__gans.ehrlich schrieb:Das fällt aber rasch auf und dann wird peau a peau zurückgerudert.
Was für eine schöne Metapher in Anbetracht des Themas, das in diesem Thread diskutiert wird.
Kielius schrieb:Die Frage ist, was die Kripo wirklich in der Hand hat, das für einen Mord spricht und sie aus ermittlungstaktischen Gründen nicht mit der Öffentlichkeit teilen will.

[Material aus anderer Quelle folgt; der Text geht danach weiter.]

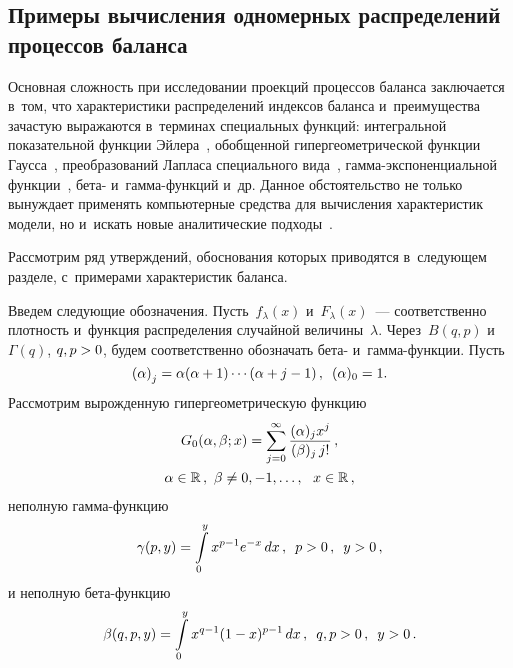 \begin{multicols}{2}
 \vspace*{-6pt}

\section{Примеры вычисления одномерных распределений процессов баланса}

 \vspace*{-2pt}

Основная сложность при исследовании проекций процессов баланса заключается 
в~том, что характеристики распределений индексов баланса и~преимущества 
зачастую выражаются в~терминах специальных функций: интегральной показательной 
функции Эйлера~\cite{KuShSh2009}, обобщенной гипергеометрической функции 
Гаусса~\cite{ZhaKuSh2014}, преобразований Лапласа специального вида~\cite{KuTi2016}, 
гам\-ма-экс\-по\-нен\-ци\-аль\-ной функции~\cite{KuTi2017}, бета- и~гам\-ма-функ\-ций и~др. 
Данное обстоятельство не только вынуждает применять компьютерные средства для 
вычисления характеристик модели, но и~искать новые аналитические
 подходы~\cite{KuTi2017}.

Рассмотрим ряд утверждений, обоснования которых приводятся в~следующем разделе, 
с~примерами характеристик баланса.

Введем следующие обозначения. Пусть~$f_\lambda(x)$ и~$F_\lambda(x)$~--- 
соответственно плот\-ность и~функция распределения случайной величины~$\lambda$. 
Через~$B(q,p)$ и~$\Gamma(q)$, $q,p\hm>0$, будем соответственно обозначать 
бета- и~гам\-ма-функ\-ции. Пусть
$$
\left(\alpha\right)_j=\alpha (\alpha+1)\cdots (\alpha+j-1)\,,\enskip
 (\alpha)_0=1.$$
Рассмотрим вырожденную гипергеометрическую функцию
\begin{multline*}
G_0(\alpha,\beta;x)=\sum\limits_{j=0}^\infty
\displaystyle\frac{\displaystyle (\alpha)_jx^j\mathstrut}{\displaystyle (\beta)_j \,j!\mathstrut}\,,\\
\alpha\in\mathbb{R}\,,\ \beta\neq 0, -1,\ldots,\ \ x\in\mathbb{R}\,,
\end{multline*}
неполную гамма-функцию
$$
\gamma(p,y)=\int\limits_0^y x^{p-1} e^{-x}\, dx\,,\enskip p>0\,,\enskip y>0\,,
$$
и неполную бета-функцию
$$
\beta(q,p,y)=\int\limits_0^y x^{q-1}(1-x)^{p-1} \,dx\,, \enskip q,p>0\,,\enskip y>0\,.
$$



\end{multicols}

Ich denke, das darf man nicht vergessen. Insofern ist die Diskussion, was im gezteigten Filmfall für Suizid und was für Mord spricht, eh müßig, weil wird nur einen Teil der Indizien kennen und nicht mal wissen, wie schwerwiegend die sind, die wir nicht kennen und die auf Mord hindeuten.
@Totaleinfall hatte auf meine Nachfrage je noch mal den Timestamp geliefert, bei dem die Szene, so wie die Polizei vermutet, dass sie abgelaufen ist, abgelaufen sein könnte:
Totaleinfall schrieb:ab 18:50 sieht man sie Szene
Das war mir tatsächlich total durchgegangen, dass das Auffischen des Drogenpaketes und die Ermordung des FP im XY-Film so konkret dargestellt wurde. Allerdings wird das ausdrücklich auch als Spekulation der Ermittler dargestellt, die über ein mögliches Tatszenario diskutieren und in deren Kopf diese Szene sozusagen abläuft.
Allerdings denke ich schon, dass die Polizei entweder dieses Szenario als sehr wahrscheinlich annimmt - sonst würde sie es nicht so konkret mit filmische Umsetzung zeigen. Möglich ist dabei natürlich schon, dass dabei Details verfremdet sind, um nicht zu viele Ermittlungsergebnisse und damit Täterwissen preiszugeben.
Kann natürlich aber auch sein, dass es als eine Art Red Herring dienen soll, um die Täter zu provozieren oder in Sicherheit zu wägen.
Als völlig unbeteiligter Zuschauer, der hunderte km weit vom Tatort entfernt sitzt, nichts mit Motorbooten und/oder Drogenschmuggel zu tun und auch keinerlei Verbindungen zum Kiez hat, bleibt einem da halt nur, sich in Spekulationen zu verlieren und hin und her zu überlegen, welches Detail aus dem Film man jetzt glauben soll oder für Fake hält.
megavolt schrieb:Übrigens gebe ich zu Bedenken, dass der in der Sendung gezeigte Track nicht unbedingt dem tatsächlichen entsprechen muss. Falls hier überhaupt ein Täter beteiligt gewesen ist im Sinne eines Tötungsdeliktes, dann kann der genaue Fahrtverlauf durchaus Täterwissen darstellen. Das meine ich auch deswegen, weil mir der Abstand der Einzelpunkte im Track irgendwie zu gleichmässig erscheint.
Geben denn diese Einzelpunkte nicht indirekt Infos über die gefahrene Geschwindigkeit? Wenn der Bordcomputer in bestimmten festen zeitlichen Abschnitten einen Ortspunkt setzt, fährt das Boot dort schneller, wo die Punkte weiter auseinanderliegen und dort langsamer, wo sie enger gesetzt sind. Eben weil die Strecke, die pro Zeiteinheit zurückgelegt wurde, größer ist, wenn das Boot schneller fährt.
Wobei ich auf die Darstellung im XY nicht allzuviel geben würde. Das kann sein, dass die Proudktonsfirma da einen Praktikanten drangesetzt hat, mit dem Auftrag, er soll mal ein schönes Kartenbild machen, das sie im Filn nutzen können, um die zurückgelegte Strecke durch die Ermittler besprechen zu lassen. Und je nachdem wie genau der Praktokant gearbeitet hat, der wahrscheinlich keine Ahnung vom Fahren mit MOtorbooten hat, ist dan mehr oder weniger ein Symbolbild rausgekommen.